What you will do: The answer should consist of each line below that contains the word "IPFS集成".

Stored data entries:

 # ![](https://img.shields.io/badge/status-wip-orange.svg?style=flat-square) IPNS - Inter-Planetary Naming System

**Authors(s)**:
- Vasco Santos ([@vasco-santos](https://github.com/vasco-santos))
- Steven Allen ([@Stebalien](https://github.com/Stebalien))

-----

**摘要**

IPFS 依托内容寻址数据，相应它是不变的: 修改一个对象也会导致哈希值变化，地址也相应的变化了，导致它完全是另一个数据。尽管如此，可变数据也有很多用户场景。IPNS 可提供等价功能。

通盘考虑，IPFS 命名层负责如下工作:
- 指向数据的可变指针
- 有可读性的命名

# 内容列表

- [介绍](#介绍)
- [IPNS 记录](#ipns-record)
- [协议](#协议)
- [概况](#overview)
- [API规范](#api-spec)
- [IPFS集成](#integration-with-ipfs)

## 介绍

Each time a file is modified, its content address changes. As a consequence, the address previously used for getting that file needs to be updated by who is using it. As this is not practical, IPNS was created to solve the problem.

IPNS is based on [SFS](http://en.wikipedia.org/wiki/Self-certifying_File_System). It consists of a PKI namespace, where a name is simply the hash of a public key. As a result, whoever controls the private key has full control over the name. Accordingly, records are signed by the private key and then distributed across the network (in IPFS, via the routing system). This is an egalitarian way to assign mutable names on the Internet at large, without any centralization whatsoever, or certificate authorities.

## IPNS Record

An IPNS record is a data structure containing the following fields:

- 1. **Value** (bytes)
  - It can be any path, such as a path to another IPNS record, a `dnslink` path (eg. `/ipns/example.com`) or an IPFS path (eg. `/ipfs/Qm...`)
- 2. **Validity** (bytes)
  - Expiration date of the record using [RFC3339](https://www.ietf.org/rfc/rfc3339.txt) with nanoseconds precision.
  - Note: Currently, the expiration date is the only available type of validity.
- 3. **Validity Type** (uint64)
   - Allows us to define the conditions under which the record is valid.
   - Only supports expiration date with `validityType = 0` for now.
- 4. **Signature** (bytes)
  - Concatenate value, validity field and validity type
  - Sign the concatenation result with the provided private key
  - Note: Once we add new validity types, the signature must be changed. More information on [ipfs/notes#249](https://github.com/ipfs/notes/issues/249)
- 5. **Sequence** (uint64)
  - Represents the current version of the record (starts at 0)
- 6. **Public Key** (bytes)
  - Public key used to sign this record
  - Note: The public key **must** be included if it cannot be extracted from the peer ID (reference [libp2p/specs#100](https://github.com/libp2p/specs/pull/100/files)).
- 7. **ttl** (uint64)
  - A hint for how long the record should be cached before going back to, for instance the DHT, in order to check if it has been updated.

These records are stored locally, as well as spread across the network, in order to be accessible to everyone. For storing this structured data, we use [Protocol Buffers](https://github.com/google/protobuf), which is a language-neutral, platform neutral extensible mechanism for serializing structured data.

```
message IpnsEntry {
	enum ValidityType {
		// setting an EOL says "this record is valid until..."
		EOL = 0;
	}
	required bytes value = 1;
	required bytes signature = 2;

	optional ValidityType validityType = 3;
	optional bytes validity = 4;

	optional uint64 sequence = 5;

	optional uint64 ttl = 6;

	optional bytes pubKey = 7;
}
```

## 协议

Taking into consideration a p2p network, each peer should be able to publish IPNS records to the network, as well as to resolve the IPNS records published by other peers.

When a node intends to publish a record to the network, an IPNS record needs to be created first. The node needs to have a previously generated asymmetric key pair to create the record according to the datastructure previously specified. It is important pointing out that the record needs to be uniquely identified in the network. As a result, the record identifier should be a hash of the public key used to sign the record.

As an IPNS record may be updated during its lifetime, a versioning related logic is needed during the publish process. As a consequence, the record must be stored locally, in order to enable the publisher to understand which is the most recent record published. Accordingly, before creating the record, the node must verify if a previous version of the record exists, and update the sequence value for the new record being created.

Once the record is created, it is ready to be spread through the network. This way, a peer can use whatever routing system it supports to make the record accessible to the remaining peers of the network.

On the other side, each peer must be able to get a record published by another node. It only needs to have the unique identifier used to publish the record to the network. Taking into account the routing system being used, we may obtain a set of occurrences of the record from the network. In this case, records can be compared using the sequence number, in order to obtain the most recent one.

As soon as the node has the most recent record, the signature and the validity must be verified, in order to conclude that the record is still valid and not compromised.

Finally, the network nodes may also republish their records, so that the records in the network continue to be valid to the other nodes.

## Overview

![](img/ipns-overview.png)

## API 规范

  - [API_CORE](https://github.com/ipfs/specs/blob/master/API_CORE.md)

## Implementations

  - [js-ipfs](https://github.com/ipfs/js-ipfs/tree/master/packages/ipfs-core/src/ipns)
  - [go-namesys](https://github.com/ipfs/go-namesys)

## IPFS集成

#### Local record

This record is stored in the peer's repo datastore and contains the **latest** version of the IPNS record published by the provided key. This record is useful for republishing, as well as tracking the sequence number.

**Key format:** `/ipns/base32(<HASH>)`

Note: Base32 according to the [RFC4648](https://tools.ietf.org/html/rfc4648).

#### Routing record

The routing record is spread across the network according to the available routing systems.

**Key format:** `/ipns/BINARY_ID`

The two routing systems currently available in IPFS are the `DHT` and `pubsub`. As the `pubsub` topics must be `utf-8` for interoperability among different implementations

==

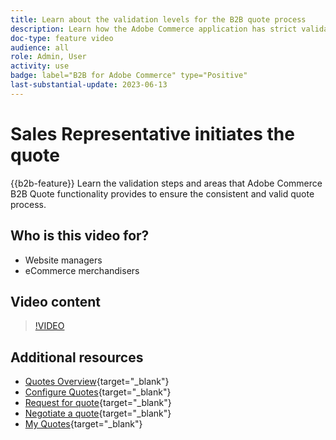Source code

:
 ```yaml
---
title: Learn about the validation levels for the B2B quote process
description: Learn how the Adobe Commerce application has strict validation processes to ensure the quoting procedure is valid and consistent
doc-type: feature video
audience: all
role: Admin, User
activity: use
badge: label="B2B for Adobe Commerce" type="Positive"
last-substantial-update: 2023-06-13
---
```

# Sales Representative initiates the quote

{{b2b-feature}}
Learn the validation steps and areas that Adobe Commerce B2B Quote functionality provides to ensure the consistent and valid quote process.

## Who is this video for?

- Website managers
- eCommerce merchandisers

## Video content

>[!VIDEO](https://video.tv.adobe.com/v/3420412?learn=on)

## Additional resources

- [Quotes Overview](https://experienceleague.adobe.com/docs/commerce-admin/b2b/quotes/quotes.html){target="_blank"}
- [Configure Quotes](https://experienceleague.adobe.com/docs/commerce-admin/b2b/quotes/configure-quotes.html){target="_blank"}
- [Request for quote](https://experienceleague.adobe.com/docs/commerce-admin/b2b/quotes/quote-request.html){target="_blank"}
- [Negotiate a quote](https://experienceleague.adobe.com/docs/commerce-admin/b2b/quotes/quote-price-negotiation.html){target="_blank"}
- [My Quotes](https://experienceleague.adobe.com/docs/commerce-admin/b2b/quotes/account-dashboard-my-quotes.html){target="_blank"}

* * *

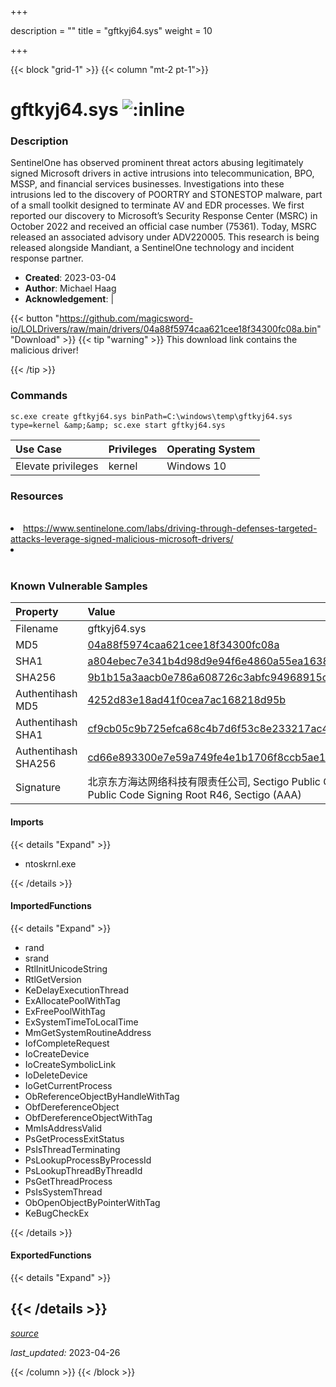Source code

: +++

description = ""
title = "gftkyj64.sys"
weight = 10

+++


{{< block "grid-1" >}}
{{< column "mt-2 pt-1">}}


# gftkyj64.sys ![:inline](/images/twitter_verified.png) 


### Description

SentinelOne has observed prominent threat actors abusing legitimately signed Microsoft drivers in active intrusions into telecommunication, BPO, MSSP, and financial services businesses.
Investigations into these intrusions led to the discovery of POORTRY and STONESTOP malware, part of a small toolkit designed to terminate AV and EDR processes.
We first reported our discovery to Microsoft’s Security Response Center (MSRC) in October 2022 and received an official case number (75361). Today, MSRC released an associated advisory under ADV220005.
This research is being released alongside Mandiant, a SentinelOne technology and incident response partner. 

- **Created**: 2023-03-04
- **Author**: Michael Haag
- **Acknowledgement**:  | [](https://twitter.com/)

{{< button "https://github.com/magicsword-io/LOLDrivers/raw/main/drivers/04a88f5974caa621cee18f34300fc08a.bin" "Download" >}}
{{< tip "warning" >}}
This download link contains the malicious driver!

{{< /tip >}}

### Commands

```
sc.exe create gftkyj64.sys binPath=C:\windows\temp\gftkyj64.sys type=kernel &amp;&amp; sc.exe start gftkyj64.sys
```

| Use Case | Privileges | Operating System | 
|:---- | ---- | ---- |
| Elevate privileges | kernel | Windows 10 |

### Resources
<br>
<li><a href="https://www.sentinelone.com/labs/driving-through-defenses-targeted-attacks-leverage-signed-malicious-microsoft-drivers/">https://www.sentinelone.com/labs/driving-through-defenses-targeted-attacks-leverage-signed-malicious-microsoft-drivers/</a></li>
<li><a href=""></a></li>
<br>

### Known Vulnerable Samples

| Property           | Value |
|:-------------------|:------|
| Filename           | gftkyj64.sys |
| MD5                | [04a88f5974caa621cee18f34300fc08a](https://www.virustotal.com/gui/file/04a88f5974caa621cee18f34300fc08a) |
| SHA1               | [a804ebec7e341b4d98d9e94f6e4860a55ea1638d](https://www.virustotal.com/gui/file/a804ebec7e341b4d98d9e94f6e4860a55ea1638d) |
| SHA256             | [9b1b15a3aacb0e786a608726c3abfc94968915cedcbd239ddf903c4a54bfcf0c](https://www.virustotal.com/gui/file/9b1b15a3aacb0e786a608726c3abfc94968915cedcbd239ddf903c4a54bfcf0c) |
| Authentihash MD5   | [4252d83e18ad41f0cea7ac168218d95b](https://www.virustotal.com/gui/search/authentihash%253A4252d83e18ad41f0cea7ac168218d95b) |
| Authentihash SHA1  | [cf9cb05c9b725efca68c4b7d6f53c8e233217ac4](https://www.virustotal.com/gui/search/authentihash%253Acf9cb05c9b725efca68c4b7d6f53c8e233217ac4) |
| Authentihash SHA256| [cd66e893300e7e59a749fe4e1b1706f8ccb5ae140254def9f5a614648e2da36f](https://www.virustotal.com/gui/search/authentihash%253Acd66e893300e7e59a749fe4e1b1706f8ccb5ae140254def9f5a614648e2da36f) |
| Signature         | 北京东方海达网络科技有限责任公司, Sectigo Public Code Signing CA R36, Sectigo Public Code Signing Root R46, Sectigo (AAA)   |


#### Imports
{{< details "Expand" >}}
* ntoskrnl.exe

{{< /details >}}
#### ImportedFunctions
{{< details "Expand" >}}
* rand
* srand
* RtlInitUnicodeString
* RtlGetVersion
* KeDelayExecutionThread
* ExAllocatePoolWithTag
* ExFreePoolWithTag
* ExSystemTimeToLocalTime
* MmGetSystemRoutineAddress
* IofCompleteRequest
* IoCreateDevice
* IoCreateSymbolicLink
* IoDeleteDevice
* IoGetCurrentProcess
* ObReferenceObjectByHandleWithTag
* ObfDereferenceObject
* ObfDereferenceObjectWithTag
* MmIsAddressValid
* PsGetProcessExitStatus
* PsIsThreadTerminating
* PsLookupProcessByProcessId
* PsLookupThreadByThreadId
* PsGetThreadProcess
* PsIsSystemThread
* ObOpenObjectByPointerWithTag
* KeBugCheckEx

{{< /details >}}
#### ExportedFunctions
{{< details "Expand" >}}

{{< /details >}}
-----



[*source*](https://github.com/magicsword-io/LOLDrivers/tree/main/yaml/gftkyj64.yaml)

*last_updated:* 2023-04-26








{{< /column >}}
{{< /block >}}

Result:
- [IPFS集成](#integration-with-ipfs)
## IPFS集成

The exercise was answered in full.